— INSTRUCTIONS TO FOLLOW —
In total, how many lines of the data contain the word "looking"? Only that number is wanted.

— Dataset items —
+-------+

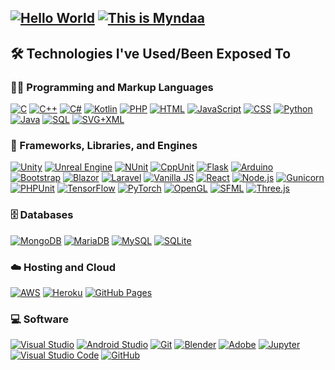 <!--
**myndaaa/myndaaa** is a ✨ _special_ ✨ repository because its `README.md` (this file) appears on your GitHub profile.

Here are some ideas to get you started:

- 🔭 I’m currently working on ...
- 🌱 I’m currently learning ...
- 👯 I’m looking to collaborate on ...
- 🤔 I’m looking for help with ...
- 💬 Ask me about ...
- 📫 How to reach me: ...
- 😄 Pronouns: ...
- ⚡ Fun fact: ...
-->


<h2>
 <a href="https://git.io/typing-svg"><img src="https://readme-typing-svg.demolab.com?font=Honk&size=60&pause=1000&color=BDF778&center=true&vCenter=true&repeat=false&random=false&width=900&height=150&lines=%F0%9F%8C%8F+Hello+World+%F0%9F%8C%8E" alt="Hello World" /></a>
 <a href="https://git.io/typing-svg"><img src="https://readme-typing-svg.demolab.com?font=roboto&size=25&pause=1000&color=BDF778&background=FFFFFF0B&center=true&vCenter=true&random=false&width=900&height=100&lines=I'm+a+Comp+Sci+Student+%F0%9F%92%BB;Majoring+in+Artifical+Intelligence+%F0%9F%8C%9E;And+Software+Development+%F0%9F%8C%91" alt="This is Myndaa" /></a>
</h2>


<h2>🛠️ Technologies I've Used/Been Exposed To</h2>

  <h3>👨‍💻 Programming and Markup Languages</h3>

  <p>
    <a href="#"><img alt="C" src="https://custom-icon-badges.demolab.com/badge/C-03599C.svg?logo=c-in-hexagon&logoColor=white"></a>
    <a href="#"><img alt="C++" src="https://custom-icon-badges.demolab.com/badge/C++-9C033A.svg?logo=cpp2&logoColor=white"></a>
    <a href="#"><img alt="C#" src="https://custom-icon-badges.demolab.com/badge/C%23-68217A.svg?logo=cs2&logoColor=white"></a>
    <a href="#"><img alt="Kotlin" src="https://img.shields.io/badge/Kotlin-0095D5.svg?logo=kotlin&logoColor=white"></a>
    <a href="#"><img alt="PHP" src="https://img.shields.io/badge/PHP-777BB4.svg?logo=php&logoColor=white"></a>
    <a href="#"><img alt="HTML" src="https://img.shields.io/badge/HTML-E34F26.svg?logo=html5&logoColor=white"></a>
    <a href="#"><img alt="JavaScript" src="https://img.shields.io/badge/JavaScript-F7DF1E.svg?logo=javascript&logoColor=black"></a>
    <a href="#"><img alt="CSS" src="https://img.shields.io/badge/CSS-1572B6.svg?logo=css3&logoColor=white"></a>
    <a href="#"><img alt="Python" src="https://img.shields.io/badge/Python-14354C.svg?logo=python&logoColor=white"></a>
    <a href="#"><img alt="Java" src="https://custom-icon-badges.demolab.com/badge/Java-007396.svg?logo=java&logoColor=white"></a>
    <a href="#"><img alt="SQL" src="https://custom-icon-badges.demolab.com/badge/SQL-025E8C.svg?logo=database&logoColor=white"></a>
    <a href="#"><img alt="SVG+XML" src="https://img.shields.io/badge/SVG%2BXML-e0982c.svg?logo=svg&logoColor=white"></a>
  </p>
 <h3>🧰 Frameworks, Libraries, and Engines</h3>

  <p>
    <a href="#"><img alt="Unity" src="https://img.shields.io/badge/Unity-000000.svg?logo=unity&logoColor=white"></a>
    <a href="#"><img alt="Unreal Engine" src="https://img.shields.io/badge/Unreal%20Engine-313131.svg?logo=unreal-engine&logoColor=white"></a>
    <a href="#"><img alt="NUnit" src="https://custom-icon-badges.demolab.com/badge/NUnit-858585.svg?logo=nunit&logoColor=white"></a>
    <a href="#"><img alt="CppUnit" src="https://custom-icon-badges.demolab.com/badge/CppUnit-008000.svg?logo=cpp&logoColor=white"></a>
    <a href="#"><img alt="Flask" src="https://img.shields.io/badge/Flask-000000.svg?logo=flask&logoColor=white"></a>
    <a href="#"><img alt="Arduino" src="https://img.shields.io/badge/-Arduino-00979D?logo=Arduino&logoColor=white"></a>
    <a href="#"><img alt="Bootstrap" src="https://img.shields.io/badge/Bootstrap-7952B3.svg?logo=bootstrap&logoColor=white"></a>
    <a href="#"><img alt="Blazor" src="https://img.shields.io/badge/Blazor-512BD4.svg?logo=blazor&logoColor=white"></a>
    <a href="#"><img alt="Laravel" src="https://img.shields.io/badge/Laravel-FF2D20.svg?logo=laravel&logoColor=white"></a>
    <a href="#"><img alt="Vanilla JS" src="https://img.shields.io/badge/Vanilla%20JS-F7DF1E.svg?logo=javascript&logoColor=black"></a>
    <a href="#"><img alt="React" src="https://img.shields.io/badge/React-20232a.svg?logo=react&logoColor=%2361DAFB"></a>
    <a href="#"><img alt="Node.js" src="https://img.shields.io/badge/Node.js-43853D.svg?logo=node.js&logoColor=white"></a>
    <a href="#"><img alt="Gunicorn" src="https://img.shields.io/badge/-Gunicorn-499848.svg?logo=gunicorn&logoColor=white"></a>
    <a href="#"><img alt="PHPUnit" src="https://custom-icon-badges.demolab.com/badge/PHPUnit-366488.svg?logo=test-tube&logoColor=white"></a>
    <a href="#"><img alt="TensorFlow" src="https://img.shields.io/badge/TensorFlow-FF6F00.svg?logo=TensorFlow&logoColor=white"></a>
    <a href="#"><img alt="PyTorch" src="https://img.shields.io/badge/PyTorch-EE4C2C.svg?logo=pytorch&logoColor=white"></a>
    <a href="#"><img alt="OpenGL" src="https://img.shields.io/badge/OpenGL-5586A4.svg?logo=opengl&logoColor=white"></a>
    <a href="#"><img alt="SFML" src="https://img.shields.io/badge/SFML-8CC84B.svg?logo=sfml&logoColor=white"></a>
    <a href="#"><img alt="Three.js" src="https://img.shields.io/badge/Three.js-000000.svg?logo=three.js&logoColor=white"></a>
  </p>
  <h3>🗄️ Databases</h3>

  <p>
    <a href="#"><img alt="MongoDB" src="https://img.shields.io/badge/MongoDB-4ea94b.svg?logo=mongodb&logoColor=white"></a>
    <a href="#"><img alt="MariaDB" src="https://img.shields.io/badge/MariaDB-003545.svg?logo=mariadb&logoColor=white"></a>
    <a href="#"><img alt="MySQL" src="https://img.shields.io/badge/MySQL-00f.svg?logo=mysql&logoColor=white"></a>
    <a href="#"><img alt="SQLite" src="https://img.shields.io/badge/SQLite-07405e.svg?logo=sqlite&logoColor=white"></a>
  </p>

  <h3>☁️ Hosting and Cloud</h3>

  <p>
    <a href="#"><img alt="AWS" src="https://img.shields.io/badge/AWS-232F3E.svg?logo=amazon-aws&logoColor=white"></a>
    <a href="#"><img alt="Heroku" src="https://img.shields.io/badge/Heroku-430098.svg?logo=heroku&logoColor=white"></a>
    <a href="#"><img alt="GitHub Pages" src="https://img.shields.io/badge/GitHub%20Pages-327FC7.svg?logo=github&logoColor=white"></a>
  </p>

  <h3>💻 Software</h3>

  <p>
    <a href="#"><img alt="Visual Studio" src="https://img.shields.io/badge/Visual%20Studio-5C2D91.svg?logo=visual-studio&logoColor=white"></a>
    <a href="#"><img alt="Android Studio" src="https://img.shields.io/badge/Android%20Studio-3DDC84?logo=android&logoColor=white"></a>
    <a href="#"><img alt="Git" src="https://img.shields.io/badge/Git-F05033.svg?logo=git&logoColor=white"></a>
    <a href="#"><img alt="Blender" src="https://img.shields.io/badge/Blender-F5792A.svg?logo=blender&logoColor=white"></a>
    <a href="#"><img alt="Adobe" src="https://img.shields.io/badge/Adobe-FF0000.svg?logo=adobe&logoColor=white"></a>
    <a href="#"><img alt="Jupyter" src="https://img.shields.io/badge/Jupyter-F37626.svg?logo=Jupyter&logoColor=white"></a>
    <a href="#"><img alt="Visual Studio Code" src="https://img.shields.io/badge/Visual%20Studio%20Code-0078d7.svg?logo=visual-studio-code&logoColor=white"></a>
    <a href="#"><img alt="GitHub" src="https://img.shields.io/badge/GitHub-181717.svg?logo=github&logoColor=white"></a>
  </p>


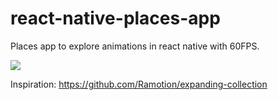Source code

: # react-native-places-app
Places app to explore animations in react native with 60FPS.

![](https://s7.gifyu.com/images/places_appbdf4a96350cf496e.gif)

Inspiration: https://github.com/Ramotion/expanding-collection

+-------+

— TASK RESPONSE —
2